Starting a career in the NHS at the height of a global pandemic might not sound like a great idea to everyone, but for Rachel Johnson it made her year.
The 35-year-old began work as an Emergency Medical Dispatcher (EMD) at the end of March 2020 after being made redundant from her previous job in sales when the pandemic struck.
Initially working through an agency, she became a permanent member of EMAS staff in August 2020.
She said: "It is completely different to anything I’ve ever done before and wasn’t something I’d ever considered.
"I guess I’d just always assumed you’d need lots of qualifications that I don’t have and never thought it would be suitable for me, but I absolutely love working here. I work with some great people and it is such a rewarding role."
For Rachel and other new EMDs who have started during the pandemic, the training process has been very different to that undergone by longer-serving colleagues.
She said: "Most of the first two weeks was done by Zoom, which was all new to me; as it was to most people back then. Other members of staff have told me that training would normally take around 13 weeks, but we were in the control room with mentors after two weeks.
"I think being thrown in at the deep end has helped us. We’ve had no choice but to get to know the systems quickly and not had time to stop and worry about anything.
"In many ways we’ve been lucky because we’ve not known any different. The staff who’ve been here longer have had to change what they do and change their approach to calls, so it’s probably been a lot harder for them in that sense."
In the short time that she’s been with the service, Rachel says she has already noticed a difference in the type of calls the control rooms have been receiving.

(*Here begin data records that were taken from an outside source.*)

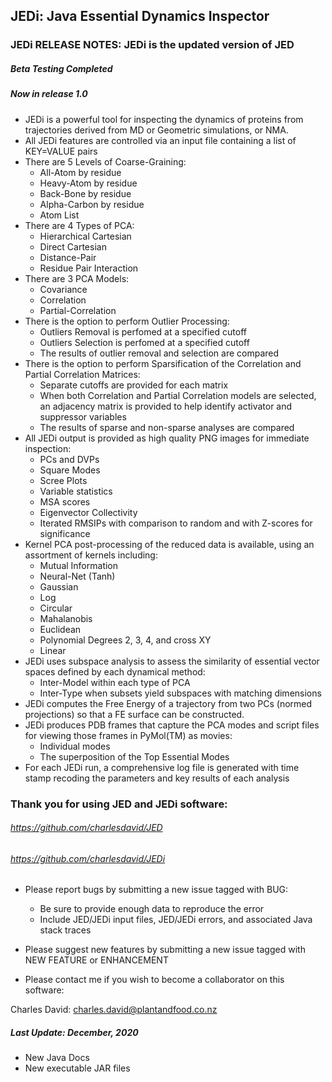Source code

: ## JEDi: Java Essential Dynamics Inspector
### JEDi RELEASE NOTES: JEDi is the updated version of JED
##### Beta Testing Completed
##### Now in release 1.0

* JEDi is a powerful tool for inspecting the dynamics of proteins from trajectories derived from MD or Geometric simulations, or NMA.
* All JEDi features are controlled via an input file containing a list of KEY=VALUE pairs
* There are 5 Levels of Coarse-Graining:
	* All-Atom by residue
	* Heavy-Atom by residue
	* Back-Bone by residue
	* Alpha-Carbon by residue
	* Atom List
* There are 4 Types of PCA:
	* Hierarchical Cartesian
	* Direct Cartesian
	* Distance-Pair
	* Residue Pair Interaction
* There are 3 PCA Models:
	* Covariance
	* Correlation
	* Partial-Correlation
* There is the option to perform Outlier Processing:
	* Outliers Removal is perfomed at a specified cutoff
	* Outliers Selection is perfomed at a specified cutoff
	* The results of outlier removal and selection are compared
* There is the option to perform Sparsification of the Correlation and Partial Correlation Matrices:
	* Separate cutoffs are provided for each matrix
	* When both Correlation and Partial Correlation models are selected, an adjacency matrix is provided to help identify activator and suppressor variables
	* The results of sparse and non-sparse analyses are compared
* All JEDi output is provided as high quality PNG images for immediate inspection:
	* PCs and DVPs
	* Square Modes
	* Scree Plots
	* Variable statistics
	* MSA scores
	* Eigenvector Collectivity
	* Iterated RMSIPs with comparison to random and with Z-scores for significance
* Kernel PCA post-processing of the reduced data is available, using an assortment of kernels including:
     * Mutual Information
     * Neural-Net (Tanh)
     * Gaussian
     * Log
     * Circular
     * Mahalanobis
     * Euclidean
     * Polynomial Degrees 2, 3, 4, and cross XY
     * Linear
* JEDi uses subspace analysis to assess the similarity of essential vector spaces defined by each dynamical method:
     * Inter-Model within each type of PCA
     * Inter-Type when subsets yield subspaces with matching dimensions
* JEDi computes the Free Energy of a trajectory from two PCs (normed projections) so that a FE surface can be constructed.
* JEDi produces PDB frames that capture the PCA modes and script files for viewing those frames in PyMol(TM) as movies:
     * Individual modes
     * The superposition of the Top Essential Modes
* For each JEDi run, a comprehensive log file is generated with time stamp recoding the parameters and key results of each analysis

### Thank you for using JED and JEDi software:

###### https://github.com/charlesdavid/JED
###### https://github.com/charlesdavid/JEDi

* Please report bugs by submitting a new issue tagged with BUG:  
     * Be sure to provide enough data to reproduce the error  
     * Include JED/JEDi input files, JED/JEDi errors, and associated Java stack traces  

* Please suggest new features by submitting a new issue tagged with NEW FEATURE or ENHANCEMENT

* Please contact me if you wish to become a collaborator on this software:  

Charles David: charles.david@plantandfood.co.nz 

##### Last Update: December, 2020
* New Java Docs
* New executable JAR files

"At the beginning of lockdown, when I first started, the calls were definitely different. At that time people were so fearful of going in to hospital that most of the calls we received were from really, genuinely poorly people. That’s changed as the year’s gone on and people have become less fearful of COVID-19.
"Call volumes have gone up again now that people are less worried about it. We get a lot of calls from people who are worried about what are often quite mild symptoms and just want to check in with someone.
"On the other hand, we get those who are struggling with their breathing and are unsure who to turn to or what to do. They’re often very apologetic and feel like they shouldn’t be calling us. We have to reassure them that we’re not wasting time and it’s what we’re here for."
Hitting the ground running at such a crucial time for EMAS has had its ups and downs, and Rachel acknowledges that some of the more difficult shifts can leave you feeling drained.
She credits her family for helping her to stay strong.
She said: "I am so lucky to have my husband and my children. They are so proud of me and so supportive, and they understand that sometimes when I come home after a shift I may just need a cuddle and not really want to talk much.
"My daughter is 17 and is just dead proud and is always bragging to everyone at college that her mum works for the NHS. My son is 10 and he loves the fact that I wear a uniform."
At times she admits she has found it hard to juggle family life and work, particularly when her children and herself have had to self-isolate. She tested positive for COVID-19 herself at the beginning of November, but fortunately had a mild case.
Rachel said: "It’s tiring when you’re constantly worrying ‘ooh, was that a cough?’. Normally you accept that the kids will have coughs and colds when they start back at school but it’s different this year when you’re constantly worrying whether or not you’re going to have to isolate."
She says one of things she has found the most upsetting this year has been dealing with people who are alone at the end of the phone, and whose mental health is suffering due to the pandemic.
"We get it on the phone all the time, people that are isolating on their own. You can hear the impact it’s having on people’s mental health. We’re getting more and more calls where people just feel so isolated and alone, and they’ve had enough."
But despite the difficult calls, Rachel is loving her new role and the feeling of making a difference to people in a time of need.
She said: "You have moments where you have your tears and need a few minutes to recover when you come off a call but, on the flipside, you have some calls where you know you’ve really helped someone when they needed it most and that’s such a good feeling.
"We’re there to support the caller through one of the most traumatic times they could go through and, even if it’s not a positive outcome, it’s nice to know that you’ve helped someone in that way."